Game 1: I draw no dredgers in my initial seven. Crap. On my second draw step I drew a Shambling Shell. Crap. At least I can start dredging. He has Hierarch, SFM and Jitte out. I still manage to win with Ichorid beats. Phantasmagorians are awesome. Not one Therapy resolved.
Game 2: Solid hand. I started slow dredging. I won with Ichorids even after being Crypted twice.
1-0
Round 2: High Tide combo.
Game 1: I draw no dredgers in my initial seven again. Crap. I think I drew one on my third draw step. He comboes and win.
Game 2: I knew I had forgotten something.

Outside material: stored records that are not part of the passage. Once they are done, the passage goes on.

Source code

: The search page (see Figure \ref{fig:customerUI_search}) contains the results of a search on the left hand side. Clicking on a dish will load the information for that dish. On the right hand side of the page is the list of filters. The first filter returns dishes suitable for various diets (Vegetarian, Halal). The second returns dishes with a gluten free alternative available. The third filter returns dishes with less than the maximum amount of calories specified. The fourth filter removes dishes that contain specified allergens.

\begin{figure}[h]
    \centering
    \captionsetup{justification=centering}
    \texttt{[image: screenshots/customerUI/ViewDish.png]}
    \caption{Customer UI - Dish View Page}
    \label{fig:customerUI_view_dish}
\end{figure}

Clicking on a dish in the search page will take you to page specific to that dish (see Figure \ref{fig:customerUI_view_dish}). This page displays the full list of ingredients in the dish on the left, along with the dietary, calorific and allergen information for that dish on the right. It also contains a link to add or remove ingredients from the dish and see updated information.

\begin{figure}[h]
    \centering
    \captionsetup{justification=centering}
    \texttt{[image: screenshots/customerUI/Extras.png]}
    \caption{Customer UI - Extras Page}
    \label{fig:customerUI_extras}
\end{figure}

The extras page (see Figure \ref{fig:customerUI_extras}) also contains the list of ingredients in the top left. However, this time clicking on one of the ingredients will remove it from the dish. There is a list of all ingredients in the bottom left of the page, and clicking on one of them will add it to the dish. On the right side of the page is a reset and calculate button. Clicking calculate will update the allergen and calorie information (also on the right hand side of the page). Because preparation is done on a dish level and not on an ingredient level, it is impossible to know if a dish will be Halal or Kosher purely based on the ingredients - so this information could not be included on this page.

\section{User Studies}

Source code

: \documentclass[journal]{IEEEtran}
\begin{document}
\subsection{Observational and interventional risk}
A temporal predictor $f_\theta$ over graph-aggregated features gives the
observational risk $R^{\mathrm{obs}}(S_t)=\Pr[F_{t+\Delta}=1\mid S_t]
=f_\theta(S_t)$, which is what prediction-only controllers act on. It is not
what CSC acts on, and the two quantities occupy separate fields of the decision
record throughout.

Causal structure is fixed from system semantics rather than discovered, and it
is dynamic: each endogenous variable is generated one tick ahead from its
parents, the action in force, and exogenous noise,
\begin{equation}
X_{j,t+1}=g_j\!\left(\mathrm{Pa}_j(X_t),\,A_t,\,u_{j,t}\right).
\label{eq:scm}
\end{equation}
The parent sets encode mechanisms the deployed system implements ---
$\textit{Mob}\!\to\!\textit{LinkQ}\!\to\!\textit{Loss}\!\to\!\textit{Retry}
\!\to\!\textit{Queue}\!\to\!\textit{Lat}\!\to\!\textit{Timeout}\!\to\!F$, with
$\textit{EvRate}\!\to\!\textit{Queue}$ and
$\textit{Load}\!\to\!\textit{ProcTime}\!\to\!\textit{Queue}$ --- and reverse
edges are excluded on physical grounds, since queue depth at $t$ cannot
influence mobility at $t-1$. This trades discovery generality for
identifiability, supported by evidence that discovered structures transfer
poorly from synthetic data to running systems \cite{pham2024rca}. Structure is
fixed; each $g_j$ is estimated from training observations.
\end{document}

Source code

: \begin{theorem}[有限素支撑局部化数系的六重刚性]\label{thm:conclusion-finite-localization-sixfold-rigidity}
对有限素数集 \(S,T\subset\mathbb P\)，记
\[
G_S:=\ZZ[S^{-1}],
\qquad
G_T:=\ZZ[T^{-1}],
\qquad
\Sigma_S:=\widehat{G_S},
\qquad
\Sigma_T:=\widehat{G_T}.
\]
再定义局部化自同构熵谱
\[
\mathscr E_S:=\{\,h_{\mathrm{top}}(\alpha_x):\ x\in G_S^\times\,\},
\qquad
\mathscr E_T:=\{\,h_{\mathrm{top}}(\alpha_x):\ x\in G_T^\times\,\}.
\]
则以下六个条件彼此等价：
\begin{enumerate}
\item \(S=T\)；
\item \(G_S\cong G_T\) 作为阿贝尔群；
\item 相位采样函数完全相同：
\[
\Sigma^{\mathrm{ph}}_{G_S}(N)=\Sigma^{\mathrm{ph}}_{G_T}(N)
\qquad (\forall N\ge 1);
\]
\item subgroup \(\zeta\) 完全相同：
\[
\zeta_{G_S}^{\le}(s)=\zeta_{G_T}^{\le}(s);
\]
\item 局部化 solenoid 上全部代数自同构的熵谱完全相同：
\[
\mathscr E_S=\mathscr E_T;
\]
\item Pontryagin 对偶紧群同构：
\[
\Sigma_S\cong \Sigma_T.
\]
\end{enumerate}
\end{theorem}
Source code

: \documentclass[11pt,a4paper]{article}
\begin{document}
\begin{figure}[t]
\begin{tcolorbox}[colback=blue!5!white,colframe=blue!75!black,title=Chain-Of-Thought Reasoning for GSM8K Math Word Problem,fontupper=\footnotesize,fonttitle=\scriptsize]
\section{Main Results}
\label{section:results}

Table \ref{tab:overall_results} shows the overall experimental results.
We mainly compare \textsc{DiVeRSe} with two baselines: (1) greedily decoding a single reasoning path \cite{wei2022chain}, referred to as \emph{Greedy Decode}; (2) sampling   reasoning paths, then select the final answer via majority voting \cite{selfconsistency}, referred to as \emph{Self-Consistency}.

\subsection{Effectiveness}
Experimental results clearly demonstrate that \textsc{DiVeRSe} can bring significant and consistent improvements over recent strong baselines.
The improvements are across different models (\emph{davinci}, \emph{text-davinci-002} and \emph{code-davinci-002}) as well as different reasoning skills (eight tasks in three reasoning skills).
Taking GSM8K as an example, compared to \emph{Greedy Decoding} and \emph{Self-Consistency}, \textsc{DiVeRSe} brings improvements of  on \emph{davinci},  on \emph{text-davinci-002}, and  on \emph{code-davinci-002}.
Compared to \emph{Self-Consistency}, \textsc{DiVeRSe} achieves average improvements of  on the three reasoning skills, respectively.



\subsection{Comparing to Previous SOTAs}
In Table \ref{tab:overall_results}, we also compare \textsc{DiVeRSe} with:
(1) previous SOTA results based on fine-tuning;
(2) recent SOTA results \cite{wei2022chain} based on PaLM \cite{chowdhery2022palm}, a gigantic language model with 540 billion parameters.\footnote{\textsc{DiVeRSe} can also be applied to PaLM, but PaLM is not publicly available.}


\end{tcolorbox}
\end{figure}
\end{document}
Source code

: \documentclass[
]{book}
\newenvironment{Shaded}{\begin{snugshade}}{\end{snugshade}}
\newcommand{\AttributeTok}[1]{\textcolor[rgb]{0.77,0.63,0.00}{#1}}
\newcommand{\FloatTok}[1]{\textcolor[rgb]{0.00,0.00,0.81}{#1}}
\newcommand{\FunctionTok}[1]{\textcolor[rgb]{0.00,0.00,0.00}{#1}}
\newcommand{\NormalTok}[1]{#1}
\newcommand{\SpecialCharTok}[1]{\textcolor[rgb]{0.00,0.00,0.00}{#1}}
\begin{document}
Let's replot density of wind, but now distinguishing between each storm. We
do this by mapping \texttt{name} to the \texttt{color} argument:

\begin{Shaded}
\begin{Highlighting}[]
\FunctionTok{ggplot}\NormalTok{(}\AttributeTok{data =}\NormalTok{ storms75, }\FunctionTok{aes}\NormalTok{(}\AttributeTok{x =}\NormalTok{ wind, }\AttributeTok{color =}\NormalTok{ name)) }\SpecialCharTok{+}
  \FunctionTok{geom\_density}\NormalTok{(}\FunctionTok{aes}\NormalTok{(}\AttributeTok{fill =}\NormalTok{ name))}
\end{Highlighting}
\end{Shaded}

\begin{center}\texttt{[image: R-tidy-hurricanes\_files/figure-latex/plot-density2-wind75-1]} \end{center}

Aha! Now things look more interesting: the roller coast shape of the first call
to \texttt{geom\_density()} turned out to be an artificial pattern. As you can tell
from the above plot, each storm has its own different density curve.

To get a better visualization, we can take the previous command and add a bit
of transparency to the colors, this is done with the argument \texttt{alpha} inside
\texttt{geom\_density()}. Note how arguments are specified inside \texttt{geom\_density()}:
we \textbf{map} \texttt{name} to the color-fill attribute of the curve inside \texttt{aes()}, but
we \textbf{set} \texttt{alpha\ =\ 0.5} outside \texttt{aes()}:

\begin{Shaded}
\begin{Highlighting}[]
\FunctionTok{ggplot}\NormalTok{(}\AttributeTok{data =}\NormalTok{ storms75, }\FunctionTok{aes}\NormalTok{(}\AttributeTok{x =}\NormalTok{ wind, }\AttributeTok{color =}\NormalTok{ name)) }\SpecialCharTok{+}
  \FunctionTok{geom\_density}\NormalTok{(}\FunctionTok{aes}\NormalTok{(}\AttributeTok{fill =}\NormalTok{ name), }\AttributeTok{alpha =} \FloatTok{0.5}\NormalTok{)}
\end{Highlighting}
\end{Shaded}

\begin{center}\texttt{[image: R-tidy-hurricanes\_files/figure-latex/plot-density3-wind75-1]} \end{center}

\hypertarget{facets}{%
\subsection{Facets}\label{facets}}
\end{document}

It was a colossus in my sideboard. I draw a fine starting seven, but he comboes out turn 5.
1-1
Round 3: UW Stoneblade.
Game 1: I draw no dredgers in my initial seven yet again. On my second draw step I drew Imp. I barely won thanks to main deck Inkwell Leviathan.
Game 2: Very good hand. I beat him with Ichorids first and then with some tokens + Elesh Norn + Leviathan. I didn't see any hate.
He tried to attack me from different sides. Killing his dudes to remove my bridges, he even removed my Ichorids from the game. But it wasn't enough.
2-1
Round 4: UB Reanimator.
I think this is a very bad match up. I won on pure luck.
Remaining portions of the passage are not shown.